Solving Mixed-Integer Non-Linear Problem

I’m trying to solve the following mixed-integer non-linear optimization problem:
\underset{\mathbf{p},\mathbf{h},\mathbf{a},\mathbf{b}}{\text{min.}} \quad P= \sum_{\mathcal{K}}p+\sum_{\mathcal{J}}h
\text{subject to}
\quad \quad \quad \ \ \prod_{\mathcal{K}}\big(1+\frac{a* p_{k}* l_{k}}{1+e*P}\big) \geq 2^{c}
\quad \quad \quad \ \ \sum_{\mathcal{J}}b*h_{j}*l_{j}+b*e*P \geq s
\quad \quad \quad \ \ 0 \leq p_{k}+h_{j} \leq f_{max}
\quad \quad \quad \ \ 0 \leq p_{k} \leq f_{max}, \quad \quad \quad \ \ 0 \leq h_{j} \leq f_{max}
\quad \quad \quad \ \ a \in \{0,1\}, b \in \{0,1\}
\quad \quad \quad \ \ \sum_{\mathcal{K}} a+\sum_{\mathcal{J}}b \leq N

l \in \mathbb{R}^{N \times 1} represents the eigenvalues of the matrix \mathbf{H}^{H}\mathbf{H}, where \mathbf{H}\in \mathbb{C}^{N \times N} is a full rank matrix and e is a constant (always we use 0.1 or any number less than 0.1). The problem is not convex due to binary variables multiplication in the first and the second constraints and also due to the product \prod_{\mathcal{K}}... in the first constraint.

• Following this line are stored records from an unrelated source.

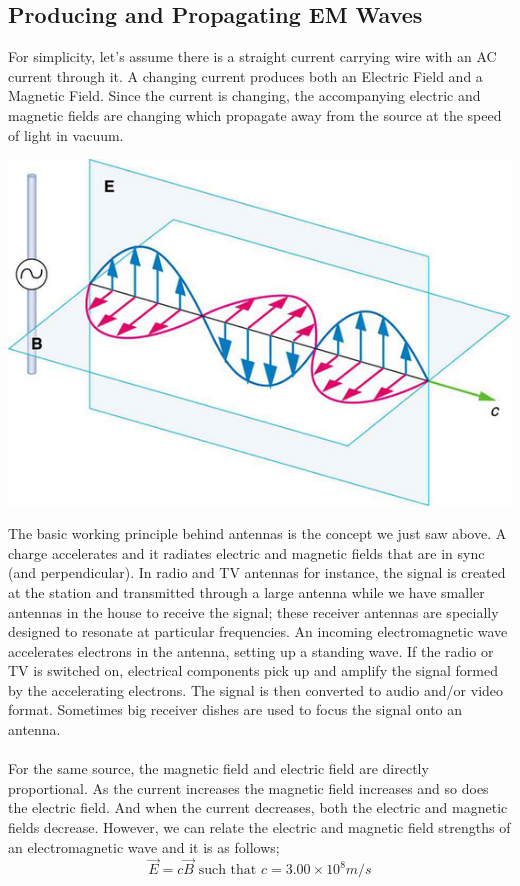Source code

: \documentclass[11pt]{article}
\begin{document}
\subsection*{Producing and Propagating EM Waves}
For simplicity, let's assume there is a straight current carrying wire with an AC current through it. A changing current produces both an Electric Field and a Magnetic Field. Since the current is changing, the accompanying electric and magnetic fields are changing which propagate away from the source at the speed of light in vacuum.
\begin{center}
	\includegraphics[scale=0.8]{em_wave}
\end{center}
The basic working principle behind antennas is the concept we just saw above. A charge accelerates and it radiates electric and magnetic fields that are in sync (and perpendicular). In radio and TV antennas for instance, the signal is created at the station and transmitted through a large antenna while we have smaller antennas in the house to receive the signal; these receiver antennas are specially designed to resonate at particular frequencies. An incoming electromagnetic wave accelerates electrons in the antenna, setting up a standing wave. If the radio or TV is switched on, electrical components pick up and amplify the signal formed by the accelerating electrons. The signal is then converted to audio and/or video format. Sometimes big receiver dishes are used to focus the signal onto an antenna. \\ \\
For the same source, the magnetic field and electric field are directly proportional. As the current increases the magnetic field increases and so does the electric field. And when the current decreases, both the electric and magnetic fields decrease. However, we can relate the electric and magnetic field strengths of an electromagnetic wave and it is as follows;
$$\vec{E}=c\vec{B}\text{ such that }c=3.00\times10^8m/s$$  
\end{document}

To linearize the binary variables, I have used proposition 1 in the following paper SVD-TWC as follows:
p-(1-a)*f_{max} \leq p \leq a.*f_{max}
h-(1-b)*f_{max} \leq h \leq b.*f_{max}
While for the product term in the first constraint, I have used (geo_mean) function as suggested in this post.
The only term that I was not able to deal with is the second term at the second constraint (b*e*P). I used the following code to test the solution without considering b*e*P

cvx_solver gurobi
variables p(N) h(N) y(N)
variable a(N) binary
variable b(N) binary
expression x0
minimize sum(p)+sum(h)
subject to

and this works fine. Any idea how to deal with the term b*e*P?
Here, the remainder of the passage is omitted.